- _What you should do_: Would you please copy each line of the data in which the string "Monolingual" occurs?

- _Recorded data_:
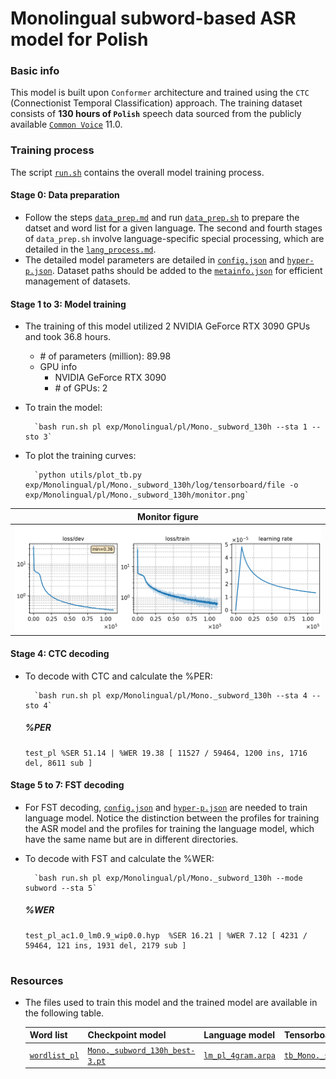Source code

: # Monolingual subword-based ASR model for Polish
### Basic info

This model is built upon `Conformer` architecture and trained using the `CTC` (Connectionist Temporal Classification) approach. The training dataset consists of __130 hours of `Polish`__ speech data sourced from the publicly available [`Common Voice`](https://commonvoice.mozilla.org/) 11.0.


### Training process

The script [`run.sh`](../../../run.sh) contains the overall model training process.

#### Stage 0: Data preparation
* Follow the steps [`data_prep.md`](../../../local/data_prep.md) and run [`data_prep.sh`](../../../local/data_prep.sh) to prepare the datset and word list for a given language. The second and fourth stages of `data_prep.sh` involve language-specific special processing, which are detailed in the [`lang_process.md`](../../../lang-process/pl/lang_process.md). 
* The detailed model parameters are detailed in [`config.json`](config.json) and [`hyper-p.json`](hyper-p.json). Dataset paths should be added to the [`metainfo.json`](../../../data/metainfo.json) for efficient management of datasets.

#### Stage 1 to 3: Model training
* The training of this model utilized 2 NVIDIA GeForce RTX 3090 GPUs and took 36.8 hours.
    * \# of parameters (million): 89.98
    * GPU info 
        * NVIDIA GeForce RTX 3090
        * \# of GPUs: 2

* To train the model:

        `bash run.sh pl exp/Monolingual/pl/Mono._subword_130h --sta 1 --sto 3`
* To plot the training curves:

        `python utils/plot_tb.py exp/Monolingual/pl/Mono._subword_130h/log/tensorboard/file -o exp/Monolingual/pl/Mono._subword_130h/monitor.png`

|     Monitor figure    |
|:-----------------------:|
|![tb-plot](./monitor.png)|

#### Stage 4: CTC decoding
* To decode with CTC and calculate the %PER:

        `bash run.sh pl exp/Monolingual/pl/Mono._subword_130h --sta 4 --sto 4`

    ##### %PER
    ```
    test_pl %SER 51.14 | %WER 19.38 [ 11527 / 59464, 1200 ins, 1716 del, 8611 sub ]

    ```

#### Stage 5 to 7: FST decoding
* For FST decoding, [`config.json`](./lm/config.json) and [`hyper-p.json`](./lm/hyper-p.json) are needed to train language model. Notice the distinction between the profiles for training the ASR model and the profiles for training the language model, which have the same name but are in different directories.
* To decode with FST and calculate the %WER:

        `bash run.sh pl exp/Monolingual/pl/Mono._subword_130h --mode subword --sta 5`

    ##### %WER
    ```
    test_pl_ac1.0_lm0.9_wip0.0.hyp  %SER 16.21 | %WER 7.12 [ 4231 / 59464, 121 ins, 1931 del, 2179 sub ]


    ```
### Resources
* The files used to train this model and the trained model are available in the following table. 

    | Word list | Checkpoint model | Language model | Tensorboard log |
    | ----------- | ----------- | ----------- | ----------- |
    | [`wordlist_pl`](https://cat-ckpt.oss-cn-beijing.aliyuncs.com/cat-multilingual/cv-lang10/dict/pl/wordlist_pl) | [`Mono._subword_130h_best-3.pt`](https://cat-ckpt.oss-cn-beijing.aliyuncs.com/cat-multilingual/cv-lang10/exp/pl/Mono._subword_130h_best-3.pt) | [`lm_pl_4gram.arpa`](https://cat-ckpt.oss-cn-beijing.aliyuncs.com/cat-multilingual/cv-lang10/exp/pl/lm_pl_4gram.arpa) | [`tb_Mono._subword_130h_pl`](https://cat-ckpt.oss-cn-beijing.aliyuncs.com/cat-multilingual/cv-lang10/exp/pl/tb_log_Mono._subword_130h.tar.gz) |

- _Response box_:
: # Monolingual subword-based ASR model for Polish
        `bash run.sh pl exp/Monolingual/pl/Mono._subword_130h --sta 1 --sto 3`
        `python utils/plot_tb.py exp/Monolingual/pl/Mono._subword_130h/log/tensorboard/file -o exp/Monolingual/pl/Mono._subword_130h/monitor.png`
        `bash run.sh pl exp/Monolingual/pl/Mono._subword_130h --sta 4 --sto 4`
        `bash run.sh pl exp/Monolingual/pl/Mono._subword_130h --mode subword --sta 5`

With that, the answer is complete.